We saw some awesome new HIN pieces in the show like your diorama’s and sculptures of squirrels stuck in beer cans. Can you explain the squirrel in the beer can for us?

The 3D pieces isn't something new for me. It's just that it's a too difficult for me to show that side of my work on the street. I always love taxidermy and the squirrel in the can share the same basic concept for the show. Animals very often feed themselves on human consumption nowadays. I've seen foxes drinking coke, pigeons eating kebab and even a drunk hedgehog. I feel that modern taxidermy should include part of that also.   

'Walk Into My Life' by HIN
Your work characteristically has very strong political connotations attached, (but often juxtaposed with child-like imagery). Were you always interested in politics growing up?

The thing is I never feel my work has a strong political connotations. I speak about things that touches me in that specific time. It could be about war or it could be about my grandmother's cat. The truth is part of our world is construct by pain, cruelty and greed. I believe the spirit of a child - the honesty, lack of judgement, the freedom and the natural creativity plus humour can help dilute that. It isn't politics I'm interested in. I'm just trying to find a balance within this oxymoron of the world we live in.

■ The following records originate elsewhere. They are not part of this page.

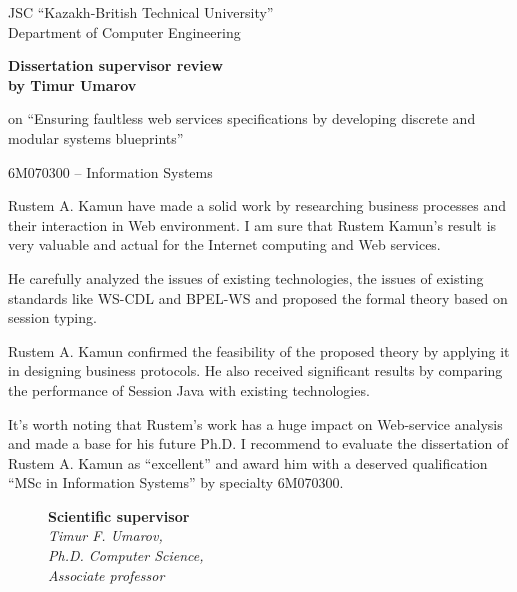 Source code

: \begin{titlepage}
\begin{centering}
{        \vspace{14pt}

        JSC ``Kazakh-British Technical University''\\
        Department of Computer Engineering}
       \vspace{14pt}

        {\bf
        Dissertation supervisor review\\
        by Timur Umarov
        }
        
        on ``Ensuring faultless web services specifications by developing discrete and modular systems blueprints''

        \vspace{14pt}
        \small 6M070300 -- Information Systems

    \end{centering}
    
    
    
 Rustem A. Kamun have made a solid work by researching business processes and their interaction in Web environment. I am sure that Rustem Kamun’s result is very valuable and actual for the Internet computing and Web services.
    
He carefully analyzed the issues of existing technologies, the issues of existing standards like WS-CDL and BPEL-WS and proposed the formal theory based on session typing.
    
Rustem A. Kamun confirmed the feasibility of the proposed theory by applying it in designing business protocols. He also received significant results by comparing the performance of Session Java with existing technologies.
     
It’s worth noting that Rustem's work has a huge impact on Web-service analysis and made a base for his future Ph.D.
I recommend to evaluate the dissertation of Rustem A. Kamun as ``excellent'' and award him with a deserved qualification ``MSc in Information Systems'' by specialty 6M070300.
    

         \begin{figure}[ht]
            \begin{minipage}[t]{0.6\linewidth}
                {\bf Scientific supervisor}\\

                {\em Timur F. Umarov,\\
                Ph.D. Computer Science,\\
                Associate professor}\\
                

\end{minipage}
\end{figure}
\end{titlepage}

You have been known to depict controversial leaders such as Kim Jong Un, Silvio Berlusconi and Muammar Gaddafi - has this ever resulted in any trouble (or amusing emails)?

Once an Arabic couple passed by the gallery and saw the Bin Laden print. They very calmly said "This is rude, you must take it down, he is our prophet." When I heard that sentence made me feel that may be punching a hooligan in a face isn't such a scary thing. 

Where do you get your inspiration for the innocent, child-like quality of your pieces? 

I was forced to grow up at a very young age and there was no fun in it whatsoever. I always seeked for some sort of honesty & truth in life and I find it more often in children and I communicate much better with them. I guess I picked that up from them. Also I do have a slight biboplar personality so that helps. 

HIN Panda, on display at Stour Space
A street paste up by HIN

You moved to England from Hong Kong when you were just 12 years old. What is the street art like in Hong Kong? Have you done any pieces there when you have gone back to visit?

There are only a handful of street artists in Hong Kong. Not many pieces around. Everytime when I return I'd try to make as many pieces as possible. I try to let Hong Kong people understand this form of communication. Due to Hong Kong's complicated political situation with China. I feel that this can be a very useful channel of expression in the near future.

Tell us who inspires you, who are your three favourite artists that you admire?

There are movies, music and artists that can offer you temporary energy and ideas but people that I admire would be people I'm close to. I can see how they live deal with their daily struggle. My close friend's two kids Monia and Nias inspire me very much. They are plain hilarious.

Taco-Tricycle-Timbuktu is open until the 4th of August at Stour Space in Hackney Wick.